[Items listed in a dataset]
+++

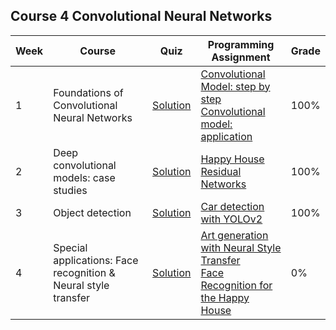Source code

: ## Course 4 Convolutional Neural Networks


Week | Course | Quiz | Programming Assignment | Grade 
--- | --- | --- | --- | --- 
1 | Foundations of Convolutional Neural Networks | [Solution](https://github.com/xnone/coursera-deep-learning/blob/master/Course-4-Convolutional-Neural-Networks/week1/Week1_Quiz.pdf) | [Convolutional Model: step by step](https://github.com/xnone/coursera-deep-learning/blob/master/Course-4-Convolutional-Neural-Networks/week1/Convolution%2Bmodel%2B-%2BStep%2Bby%2BStep%2B-%2Bv2.ipynb) <br> [Convolutional model: application](https://github.com/xnone/coursera-deep-learning/blob/master/Course-4-Convolutional-Neural-Networks/week1/Convolution%2Bmodel%2B-%2BApplication%2B-%2Bv1.ipynb) | 100%
2 | Deep convolutional models: case studies | [Solution](https://github.com/xnone/coursera-deep-learning/blob/master/Course-4-Convolutional-Neural-Networks/week2/week2_quiz.pdf) | [Happy House](https://github.com/xnone/coursera-deep-learning/blob/master/Course-4-Convolutional-Neural-Networks/week2/Keras%2B-%2BTutorial%2B-%2BHappy%2BHouse%2Bv2.ipynb) <br> [Residual Networks](https://github.com/xnone/coursera-deep-learning/blob/master/Course-4-Convolutional-Neural-Networks/week2/Residual%2BNetworks%2B-%2Bv2.ipynb) | 100%
3 | Object detection | [Solution](https://github.com/xnone/coursera-deep-learning/blob/master/Course-4-Convolutional-Neural-Networks/week3/week3_quiz.pdf) | [Car detection with YOLOv2](https://github.com/xnone/coursera-deep-learning/blob/master/Course-4-Convolutional-Neural-Networks/week3/Autonomous%2Bdriving%2Bapplication%2B-%2BCar%2Bdetection%2B-%2Bv3.ipynb) | 100%
4 | Special applications: Face recognition & Neural style transfer | [Solution]() | [Art generation with Neural Style Transfer]() <br> [Face Recognition for the Happy House]() | 0%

+++

Every record above should be set down exactly, with the pictures left out.

Source code

: ## Course 4 Convolutional Neural Networks


Week | Course | Quiz | Programming Assignment | Grade 
--- | --- | --- | --- | --- 
1 | Foundations of Convolutional Neural Networks | [Solution](https://github.com/xnone/coursera-deep-learning/blob/master/Course-4-Convolutional-Neural-Networks/week1/Week1_Quiz.pdf) | [Convolutional Model: step by step](https://github.com/xnone/coursera-deep-learning/blob/master/Course-4-Convolutional-Neural-Networks/week1/Convolution%2Bmodel%2B-%2BStep%2Bby%2BStep%2B-%2Bv2.ipynb) <br> [Convolutional model: application](https://github.com/xnone/coursera-deep-learning/blob/master/Course-4-Convolutional-Neural-Networks/week1/Convolution%2Bmodel%2B-%2BApplication%2B-%2Bv1.ipynb) | 100%
2 | Deep convolutional models: case studies | [Solution](https://github.com/xnone/coursera-deep-learning/blob/master/Course-4-Convolutional-Neural-Networks/week2/week2_quiz.pdf) | [Happy House](https://github.com/xnone/coursera-deep-learning/blob/master/Course-4-Convolutional-Neural-Networks/week2/Keras%2B-%2BTutorial%2B-%2BHappy%2BHouse%2Bv2.ipynb) <br> [Residual Networks](https://github.com/xnone/coursera-deep-learning/blob/master/Course-4-Convolutional-Neural-Networks/week2/Residual%2BNetworks%2B-%2Bv2.ipynb) | 100%
3 | Object detection | [Solution](https://github.com/xnone/coursera-deep-learning/blob/master/Course-4-Convolutional-Neural-Networks/week3/week3_quiz.pdf) | [Car detection with YOLOv2](https://github.com/xnone/coursera-deep-learning/blob/master/Course-4-Convolutional-Neural-Networks/week3/Autonomous%2Bdriving%2Bapplication%2B-%2BCar%2Bdetection%2B-%2Bv3.ipynb) | 100%
4 | Special applications: Face recognition & Neural style transfer | [Solution]() | [Art generation with Neural Style Transfer]() <br> [Face Recognition for the Happy House]() | 0%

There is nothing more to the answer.